Techniques for Removing Repetitive Sequences
The researchers have studied how to remove repetitive sequences at present. For example, bisulfite sequencing technique is combined with high density chips, wherein the scope of target methylated DNA is selected by chip hybridization. It is known that chip probes designed by Agilent and NimbleGen are centered in promoters and first exon of genome which can remove, such as, redundancy from heterochromatin DNA fragments. In addition, detection of single base polymorphisms based on high throughput sequencing technique also utilizes exon capturing chips to capture exon DNA fragments to reduce size of sequencing library, thereby lowering sequencing cost for each sample. However, the quantity of DNA captured by exon capturing chips is limited, affecting the subsequent experiments, and its ability to remove redundant methylated DNA is not enough to satisfy sequencing analysis of methylated DNA at genome level.
As is known, C0T-1 DNAs are applied as blocking sequences for repetitive sequences in hybridization tests such as fluorescence in-situ hybridization and comparative genomic hybridization etc. The inventors believe that it may be used as an important tool to remove repetitive sequences. It is known that C0T-1 DNA is rich in highly and moderately repetitive sequences, and is produced based on the principle that denatured highly and moderately repetitive sequences can be renatured while single or low copy DNA sequences are difficult to be renatured.
A conventional method for removing C0T-1 DNA repetitive sequences is described as follows: C0T-1 DNA is labeled with biotin. Magnetic beads are coated with avidin. The C0T-1 DNA labeled with biotin is bound to the magnetic beads coated with avidin by utilizing the principle that avidin binds to biotin to obtain a complex of C0T-1 DNA labeled with biotin and magnetic beads coated with avidin. The complexes are hybridized with target DNA fragments that might comprise repetitive sequences. Based on the principle that denatured highly and moderately repetitive sequences can be renatured while single or low copy DNA sequences are difficult to be renatured, the repetitive sequences are hybridized with the C0T-1 DNA labeled with biotin to obtain a complex containing the repetitive sequences—C0T-1 DNA labeled with biotin—magnetic beads coated with avidin. The magnetic bead complexes are separated and discarded. Meanwhile, the target DNA that has been treated by magnetic beads is recovered. The recovered DNA is a DNA fragment from which the repetitive sequences have been removed.

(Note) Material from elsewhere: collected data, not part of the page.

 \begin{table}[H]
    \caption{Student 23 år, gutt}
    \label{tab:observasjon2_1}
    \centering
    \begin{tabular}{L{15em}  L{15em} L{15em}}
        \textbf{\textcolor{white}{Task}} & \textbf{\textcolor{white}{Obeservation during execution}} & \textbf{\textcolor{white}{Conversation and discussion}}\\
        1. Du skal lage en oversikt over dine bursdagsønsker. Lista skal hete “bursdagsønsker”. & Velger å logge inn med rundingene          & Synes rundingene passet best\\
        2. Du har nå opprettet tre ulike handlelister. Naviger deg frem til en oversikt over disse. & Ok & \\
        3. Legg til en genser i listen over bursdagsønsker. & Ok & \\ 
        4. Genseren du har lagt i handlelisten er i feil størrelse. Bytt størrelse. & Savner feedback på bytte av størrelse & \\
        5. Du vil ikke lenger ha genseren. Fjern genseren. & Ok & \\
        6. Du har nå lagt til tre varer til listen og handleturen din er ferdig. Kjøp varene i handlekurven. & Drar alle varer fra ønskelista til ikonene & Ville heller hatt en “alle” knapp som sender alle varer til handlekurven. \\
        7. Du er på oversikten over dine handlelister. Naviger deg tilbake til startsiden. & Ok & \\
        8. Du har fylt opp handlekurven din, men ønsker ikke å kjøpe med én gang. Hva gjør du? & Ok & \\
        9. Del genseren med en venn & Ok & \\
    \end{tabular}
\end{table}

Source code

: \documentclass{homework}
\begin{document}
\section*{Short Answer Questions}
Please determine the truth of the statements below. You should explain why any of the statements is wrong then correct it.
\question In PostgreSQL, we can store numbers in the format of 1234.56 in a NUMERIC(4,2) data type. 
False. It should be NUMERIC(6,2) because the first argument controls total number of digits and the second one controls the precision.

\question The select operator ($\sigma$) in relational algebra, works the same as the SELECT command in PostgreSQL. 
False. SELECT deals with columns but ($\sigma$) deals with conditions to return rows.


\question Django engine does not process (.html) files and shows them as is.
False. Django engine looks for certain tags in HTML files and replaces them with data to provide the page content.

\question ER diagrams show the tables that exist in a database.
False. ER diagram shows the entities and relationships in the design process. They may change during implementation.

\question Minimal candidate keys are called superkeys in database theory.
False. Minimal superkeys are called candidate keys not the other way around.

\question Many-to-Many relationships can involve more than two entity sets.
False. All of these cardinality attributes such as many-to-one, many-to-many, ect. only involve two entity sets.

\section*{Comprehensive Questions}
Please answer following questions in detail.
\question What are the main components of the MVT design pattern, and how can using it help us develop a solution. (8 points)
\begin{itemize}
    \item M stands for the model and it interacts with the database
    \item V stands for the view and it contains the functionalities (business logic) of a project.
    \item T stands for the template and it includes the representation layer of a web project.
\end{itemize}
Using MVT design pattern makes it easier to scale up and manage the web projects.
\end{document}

Removal of repetitive sequences by C0T-1 DNA is characterized in that methylated DNA fragments in the functional regions (promoters, exons, and a part of introns) will not be captured and removed, while highly and moderately methylated repetitive sequences in the heterochromatin regions are removed. This method for removing repetitive sequences can satisfy the requirements in sequencing methylated DNA at genome level.